Rescue Raiders is an Apple II scrolling shooter published by Sir-Tech in 1984. It was designed by Arthur Britto and Greg Hale.

==Gameplay==
The game is played on a two-dimensional side-scrolling playfield, where two players start at main bases on opposing sides of the field. The player operates a helicopter defending a string of advancing units, which can be purchased throughout the game. The objective is to create and defend a force that can escort a van filled with explosives to the enemy base at the other end of the playing field.

Along the way, a series of smaller bunkers act as obstacles by flying balloons which, when operating for the opposing team, will destroy the player's helicopter (the cable will severely damage the helicopter). The bunkers can be taken over by delivering enough infantry units, which may reach the bunker either by walking all the way from the main base without being killed, or by being carried there in the helicopter.

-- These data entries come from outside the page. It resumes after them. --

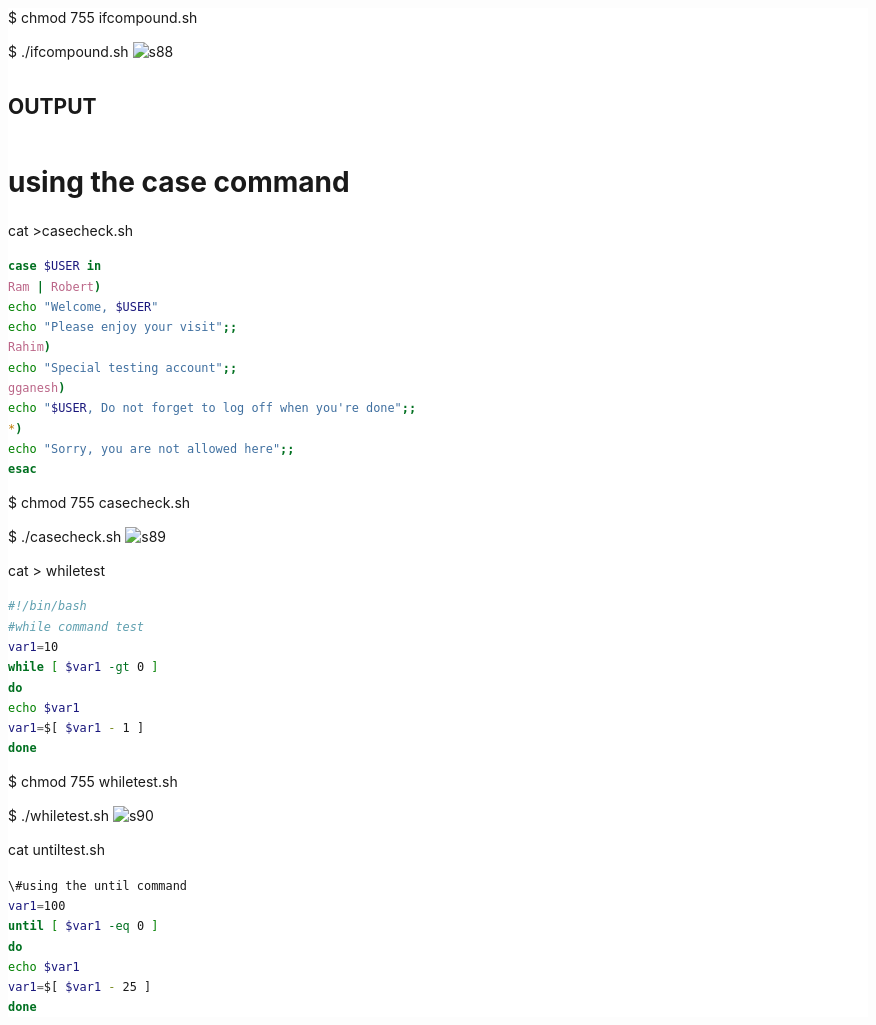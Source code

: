 $ chmod 755 ifcompound.sh 

$ ./ifcompound.sh
![s88](https://github.com/dharshan7200/OS-Linux-commands-Shell-script/assets/138850116/67a3608e-c74c-4c46-8c2f-119e9a085fad)


## OUTPUT

# using the case command

cat >casecheck.sh

```bash
case $USER in
Ram | Robert)
echo "Welcome, $USER"
echo "Please enjoy your visit";;
Rahim)
echo "Special testing account";;
gganesh)
echo "$USER, Do not forget to log off when you're done";;
*)
echo "Sorry, you are not allowed here";;
esac
```

$ chmod 755 casecheck.sh

$ ./casecheck.sh
![s89](https://github.com/dharshan7200/OS-Linux-commands-Shell-script/assets/138850116/80554d8c-d695-489c-8f2a-59d0c05159c6)


cat > whiletest

```bash
#!/bin/bash
#while command test
var1=10
while [ $var1 -gt 0 ]
do
echo $var1
var1=$[ $var1 - 1 ]
done
```

$ chmod 755 whiletest.sh

$ ./whiletest.sh
![s90](https://github.com/dharshan7200/OS-Linux-commands-Shell-script/assets/138850116/a1ca2d49-edca-4461-9f23-37a9becd2d64)


cat untiltest.sh

```bash
\#using the until command
var1=100
until [ $var1 -eq 0 ]
do
echo $var1
var1=$[ $var1 - 25 ]
done
```
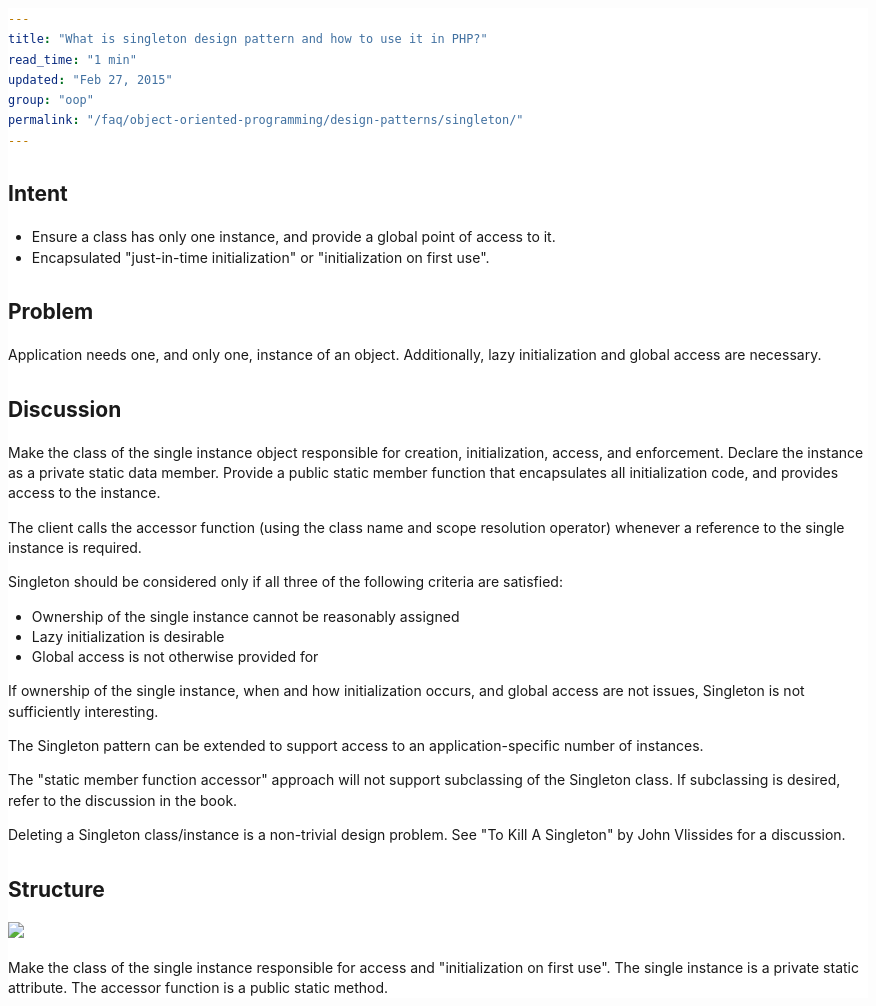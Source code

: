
 ```yaml
---
title: "What is singleton design pattern and how to use it in PHP?"
read_time: "1 min"
updated: "Feb 27, 2015"
group: "oop"
permalink: "/faq/object-oriented-programming/design-patterns/singleton/"
---
```



## Intent

* Ensure a class has only one instance, and provide a global point of access to it.
* Encapsulated "just-in-time initialization" or "initialization on first use".

## Problem

Application needs one, and only one, instance of an object. Additionally, lazy initialization and global access are necessary.

## Discussion

Make the class of the single instance object responsible for creation, initialization, access, and enforcement. Declare the instance as a private static data member. Provide a public static member function that encapsulates all initialization code, and provides access to the instance.

The client calls the accessor function (using the class name and scope resolution operator) whenever a reference to the single instance is required.

Singleton should be considered only if all three of the following criteria are satisfied:
* Ownership of the single instance cannot be reasonably assigned
* Lazy initialization is desirable
* Global access is not otherwise provided for

If ownership of the single instance, when and how initialization occurs, and global access are not issues, Singleton is not sufficiently interesting.

The Singleton pattern can be extended to support access to an application-specific number of instances.

The "static member function accessor" approach will not support subclassing of the Singleton class. If subclassing is desired, refer to the discussion in the book.

Deleting a Singleton class/instance is a non-trivial design problem. See "To Kill A Singleton" by John Vlissides for a discussion.

## Structure

<img src="https://lh4.googleusercontent.com/-EpIPS4bze7c/VO9yNWL-JeI/AAAAAAAACDk/h8DyOnHK7Cs/w694-h294-no/singleton1-2x.png">

Make the class of the single instance responsible for access and "initialization on first use". The single instance is a private static attribute. The accessor function is a public static method.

The helicopter begins with three weapons: heat-seeking missiles, machine guns, and bombs. As the game progresses, additional weaponry is introduced.

==Reception==
In 1996, Next Generation listed it as number 36 on their "Top 100 Games of All Time", citing the strategy required to succeed in the game.

==Legacy==
In 1991, Three-Sixty Pacific released Armor Alley, a recreation of Rescue Raiders for Classic Mac OS and MS-DOS with four-player network support.

These games subsequently inspired Super Army War for the Game Boy Advance and its Nintendo DS sequel, Glory Days 2.